Bash Bonanza Part 5: External Commands

bash-bonanza-part-5-process-management

Welcome back, fellow bashstronauts!

Having previously discussed how arrays work with bash, I'd now like to discuss some subtleties of running external commands in Bash - that is, commands that are not Bash builtins.

This is a particularly important topic since a lot of the time, Bash is used as a sort of glue between processes - connecting or redirecting their outputs and inputs, running them in the background, e.t.c.

A fair warning before we start - Bash does not come with particularly rich process management functionality. If you need to do anything complicated, consider another programming language.

With that out of the way let's begin!

Running External Commands

When running external commands in a bash script, you have two choices - running them in the foreground, or in the background:

Running them in the foreground involves simply writing out the command. This will then run to completion, and then continue with the next command.
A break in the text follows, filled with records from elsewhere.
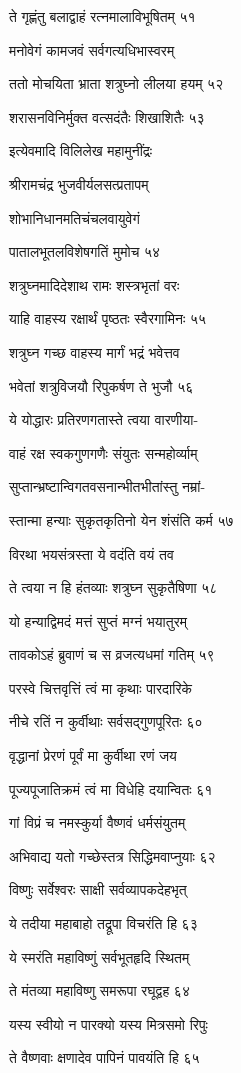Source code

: ते गृह्णंतु बलाद्वाहं रत्नमालाविभूषितम् ५१

मनोवेगं कामजवं सर्वगत्यधिभास्वरम्

ततो मोचयिता भ्राता शत्रुघ्नो लीलया हयम् ५२

शरासनविनिर्मुक्त वत्सदंतैः शिखाशितैः ५३

इत्येवमादि विलिलेख महामुनींद्रः

श्रीरामचंद्र भुजवीर्यलसत्प्रतापम्

शोभानिधानमतिचंचलवायुवेगं

पातालभूतलविशेषगतिं मुमोच ५४

शत्रुघ्नमादिदेशाथ रामः शस्त्रभृतां वरः

याहि वाहस्य रक्षार्थं पृष्ठतः स्वैरगामिनः ५५

शत्रुघ्न गच्छ वाहस्य मार्गं भद्रं भवेत्तव

भवेतां शत्रुविजयौ रिपुकर्षण ते भुजौ ५६

ये योद्धारः प्रतिरणगतास्ते त्वया वारणीया-

वाहं रक्ष स्वकगुणगणैः संयुतः सन्महोर्व्याम्

सुप्तान्भ्रष्टान्विगतवसनान्भीतभीतांस्तु नम्रां-

स्तान्मा हन्याः सुकृतकृतिनो येन शंसंति कर्म ५७

विरथा भयसंत्रस्ता ये वदंति वयं तव

ते त्वया न हि हंतव्याः शत्रुघ्न सुकृतैषिणा ५८

यो हन्याद्विमदं मत्तं सुप्तं मग्नं भयातुरम्

तावकोऽहं ब्रुवाणं च स व्रजत्यधमां गतिम् ५९

परस्वे चित्तवृत्तिं त्वं मा कृथाः पारदारिके

नीचे रतिं न कुर्वीथाः सर्वसद्गुणपूरितः ६०

वृद्धानां प्रेरणं पूर्वं मा कुर्वीथा रणं जय

पूज्यपूजातिक्रमं त्वं मा विधेहि दयान्वितः ६१

गां विप्रं च नमस्कुर्या वैष्णवं धर्मसंयुतम्

अभिवाद्य यतो गच्छेस्तत्र सिद्धिमवाप्नुयाः ६२

विष्णुः सर्वेश्वरः साक्षी सर्वव्यापकदेहभृत्

ये तदीया महाबाहो तद्रूपा विचरंति हि ६३

ये स्मरंति महाविष्णुं सर्वभूतहृदि स्थितम्

ते मंतव्या महाविष्णु समरूपा रघूद्वह ६४

यस्य स्वीयो न पारक्यो यस्य मित्रसमो रिपुः

ते वैष्णवाः क्षणादेव पापिनं पावयंति हि ६५


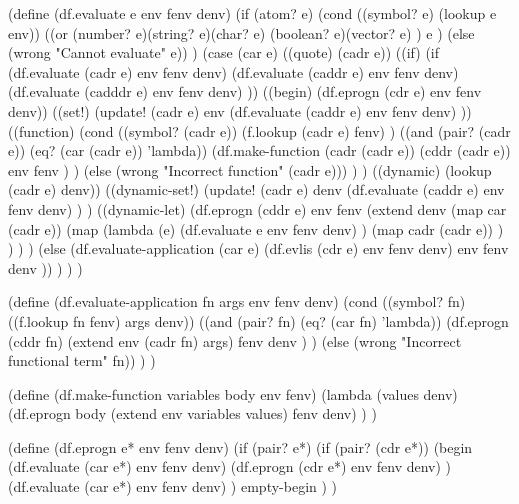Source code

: \begin{code:lisp}
(define (df.evaluate e env fenv denv)
  (if (atom? e)
      (cond ((symbol? e) (lookup e env))
            ((or (number? e)(string? e)(char? e)
                 (boolean? e)(vector? e) )
             e )
            (else (wrong "Cannot evaluate" e)) )
      (case (car e)
        ((quote)  (cadr e))
        ((if)     (if (df.evaluate (cadr e) env fenv denv)
                      (df.evaluate (caddr e) env fenv denv)
                      (df.evaluate (cadddr e) env fenv denv) ))
        ((begin)  (df.eprogn (cdr e) env fenv denv))
        ((set!)   (update! (cadr e)
                           env
                           (df.evaluate (caddr e) env fenv denv) ))
        ((function)
         (cond ((symbol? (cadr e))
                (f.lookup (cadr e) fenv) )
               ((and (pair? (cadr e)) (eq? (car (cadr e)) 'lambda))
                (df.make-function
                 (cadr (cadr e)) (cddr (cadr e)) env fenv ) )
               (else (wrong "Incorrect function" (cadr e))) ) )
        ((dynamic) (lookup (cadr e) denv))
        ((dynamic-set!)
         (update! (cadr e)
                  denv
                  (df.evaluate (caddr e) env fenv denv) ) )
        ((dynamic-let)
         (df.eprogn (cddr e)
                    env
                    fenv
                    (extend denv
                            (map car (cadr e))
                            (map (lambda (e)
                                   (df.evaluate e env fenv denv) )
                                 (map cadr (cadr e)) ) ) ) )
        (else (df.evaluate-application (car e)
                                       (df.evlis (cdr e) env fenv denv)
                                       env
                                       fenv
                                       denv )) ) ) )

(define (df.evaluate-application fn args env fenv denv)
  (cond ((symbol? fn) ((f.lookup fn fenv) args denv))
        ((and (pair? fn) (eq? (car fn) 'lambda))
         (df.eprogn (cddr fn)
                    (extend env (cadr fn) args)
                    fenv
                    denv ) )
        (else (wrong "Incorrect functional term" fn)) ) )

(define (df.make-function variables body env fenv)
  (lambda (values denv)
    (df.eprogn body (extend env variables values) fenv denv) ) )

(define (df.eprogn e* env fenv denv)
  (if (pair? e*)
      (if (pair? (cdr e*))
          (begin (df.evaluate (car e*) env fenv denv)
                 (df.eprogn (cdr e*) env fenv denv) )
          (df.evaluate (car e*) env fenv denv) )
      empty-begin ) )
\end{code:lisp}

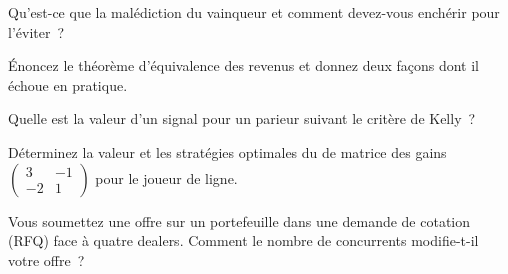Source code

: \begin{interviewq}\label{iq:qm:games-auctions-and-information:2}
Qu'est-ce que la malédiction du vainqueur et comment devez-vous enchérir pour l'éviter~?
\end{interviewq}

\begin{interviewq}\label{iq:qm:games-auctions-and-information:3}
Énoncez le théorème d'équivalence des revenus et donnez deux façons dont il échoue en pratique.
\end{interviewq}

\begin{interviewq}\label{iq:qm:games-auctions-and-information:4}
Quelle est la valeur d'un signal pour un parieur suivant le critère de Kelly~?
\end{interviewq}

\begin{interviewq}\label{iq:qm:games-auctions-and-information:5}
Déterminez la valeur et les stratégies optimales du  de matrice des gains $\begin{pmatrix}3 & -1\\ -2 & 1\end{pmatrix}$ pour le joueur de ligne.
\end{interviewq}

\begin{interviewq}\label{iq:qm:games-auctions-and-information:6}
Vous soumettez une offre sur un portefeuille dans une demande de cotation (RFQ) face à quatre dealers. Comment le nombre de concurrents modifie-t-il votre offre~?
\end{interviewq}
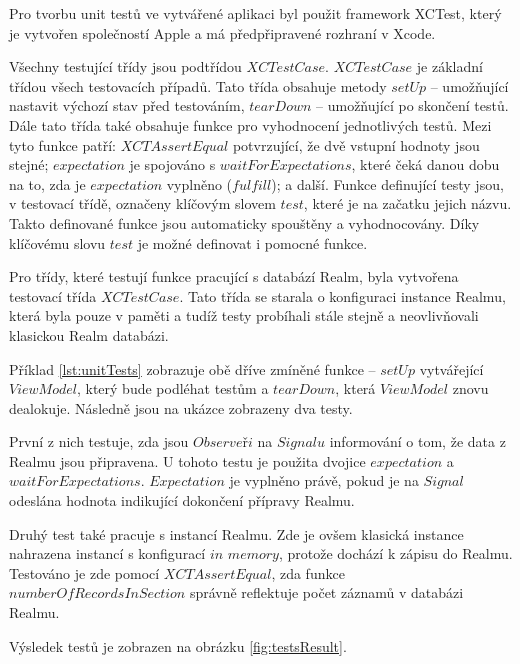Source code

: \documentclass[thesis=M,czech]{FITthesis}[2012/06/26]
\begin{document}
Pro tvorbu unit testů ve vytvářené aplikaci byl použit framework XCTest, který je vytvořen společností Apple a má předpřipravené rozhraní v Xcode. \cite{appleTesting}

Všechny testující třídy jsou podtřídou $XCTestCase$. $XCTestCase$ je základní třídou všech testovacích případů. Tato třída obsahuje metody $setUp$ -- umožňující nastavit výchozí stav před testováním, $tearDown$ -- umožňující  po skončení testů. Dále tato třída také obsahuje funkce pro vyhodnocení jednotlivých testů. Mezi tyto funkce patří: $XCTAssertEqual$ potvrzující, že dvě vstupní hodnoty jsou stejné; $expectation$ je spojováno s $waitForExpectations$, které čeká danou dobu na to, zda je $expectation$ vyplněno ($fulfill$); a další. Funkce definující testy jsou, v testovací třídě, označeny klíčovým slovem $test$, které je na začatku jejich názvu. Takto definované funkce jsou automaticky spouštěny a vyhodnocovány. Díky klíčovému slovu $test$ je možné definovat i pomocné funkce. \cite{XCTestCase}

Pro třídy, které testují funkce pracující s databází Realm, byla vytvořena testovací třída $XCTestCase$. Tato třída se starala o konfiguraci instance Realmu, která byla pouze v paměti a tudíž testy probíhali stále stejně a neovlivňovali klasickou Realm databázi.

Příklad \ref{lst:unitTests} zobrazuje obě dříve zmíněné funkce -- $setUp$ vytvářející $ViewModel$, který bude podléhat testům a $tearDown$, která $ViewModel$ znovu dealokuje. Následně jsou na ukázce zobrazeny dva testy. 

První z nich testuje, zda jsou $Observeři$ na $Signalu$ informování o tom, že data z Realmu jsou připravena. U tohoto testu je použita dvojice $expectation$ a $waitForExpectations$. $Expectation$ je vyplněno právě, pokud je na $Signal$ odeslána hodnota indikující dokončení přípravy Realmu. 

Druhý test také pracuje s instancí Realmu. Zde je ovšem klasická instance nahrazena instancí s konfigurací $in$ $memory$, protože dochází k zápisu do Realmu. Testováno je zde pomocí $XCTAssertEqual$, zda funkce $numberOfRecordsInSection$ správně reflektuje počet záznamů v databázi Realmu.

Výsledek testů je zobrazen na obrázku \ref{fig:testsResult}.
\end{document}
These can be chained together with semicolons - then they will run in sequence.

#!/usr/bin/env bash
/bin/echo "Order"
/bin/echo "Is"
/bin/echo "Very"; echo "Important"
> Order
> Is
> Very
> Important

Running them in the background involves writing out the command and appending an ampersand to the end, in which case it will immediately execute in the background and the bash script will continue to the next command without waiting.

These can be chained with ampersands, in which case they will be put one after another to execute in the background (concurrently).

#!/usr/bin/env bash
/bin/echo "Order" &
/bin/echo "Is" &
/bin/echo "Very" & echo "Important" &
Important
Order
Is
Very

Imposing Order

Our previous output was in a random order, since the processes run in parallel. To avoid sounding like Yoda, we may want to enforce some order on our echoes with the wait builtin.

When running an external command in bash, it is run as a separate process - more on that later. Each process has a process ID (PID) associated with it, which is, for all intents and purposes, random. There is a limited amount of them, so when once process completes, the process ID will be made available for other processes. This is commonly known as PID recycling.

The PID of the last command run in the background is held in the $! variable. The wait builtin can then take the PID of a process as an argument, in which case it will wait until that process runs to completion before continuing. In this case, it will also return the exit code of that process.

It can also be run without arguments, in which case it will wait for all background processes to complete.

Since Bash 4.3, you also have wait -n available, which will wait for any single job to complete before continuing - so if you have five processes running in the background, it will only wait for one of them.

#!/usr/bin/env bash
/bin/echo "Hello!" & HELLO_PID="$!"
wait "$HELLO_PID"
HELLO_EXIT_CODE="$?"
echo "Hello exit code: $HELLO_EXIT_CODE"

/bin/echo "Sometimes..." &
/bin/echo "I..." &
wait

/bin/echo "eat pies"

> Hello!
> Hello exit code: 0
> I...
> Sometimes...
> eat pies

Signalling Processes

Given a PID, you can send a signal to the process with the kill builtin. There are various signals (see info kill for a list), and they are usually used to terminate the process - by default, the TERM signal is sent. However, any program can overwrite what will be done when they receive the signal, so it is implementation dependent. For example, there is usually a signal that long-running daemons will accept to reload the configuration, or increase the log level.

A notable exception is the KILL signal, which can not be captured by the application, and is what the OS uses to kill the process immediately. This means that the application signalled will NOT have the opportunity to clean up and exit gracefully. Absolutely do not use the KILL signal if you can avoid it.

#!/usr/bin/env bash
sleep 10000 & SLEEP_ID="$!"
kill "$SLEEP_ID"
wait "$SLEEP_ID"
SLEEP_EXIT_CODE="$?"
echo "/bin/sleep was rudely interrupted and exits the stage with $SLEEP_EXIT_CODE"

> /bin/sleep was rudely interrupted and exits the stage with 143

Important Considerations

When you first start using the previously discussed tools, you will encounter some possibly counter-intuitive behaviour.

For example, try running the following script:

#!/usr/bin/env bash
echo "bash script is running with PID $$ - kill me!"
/bin/sleep 123

Running kill on that PID, and then checking ps aux | grep [s]leep, you may be surprised to see that sleep is still running!

To understand this behaviour, we need to understand how bash runs external commands. It will use the fork system call to create an almost exact copy of itself (called a child process), run the exec system call in the child (which will change the currently running command to the one specified - for example /bin/sleep), and then run the wait system call from the parent (the one we called the external command from) in order to wait for the child process to complete, and to get its exit code.

Note that when running a command in the background, it will simply not run the wait system call in the parent - meaning that we have to do so manually.

This means that the script and /bin/sleep are now two almost autonomous processes. If you send a signal to the script, bash will NOT propagate the signal to the child by default. If you want that to happen, you will have to do that yourself!

One important thing that makes the parent and child not completely autonomous is that the parent knows the child PID, and under UNIX, is guaranteed that the PID will not be recycled until the wait system call is called from the parent. This makes it safe to send signals from the parent to the child - you can be sure that it is not another process receiving it. This also makes it extremely dangerous to do so if you are not the parent - there is no guarantee the PID was not recycled between when you obtained it and when you send the signal. You should avoid doing that at all costs!

Closing thoughts

Here we covered how Bash runs external commands in a fair amount of detail, and covered some common gotchas. As usual, I hope these will help you avoid the common pitfalls and long debugging sessions!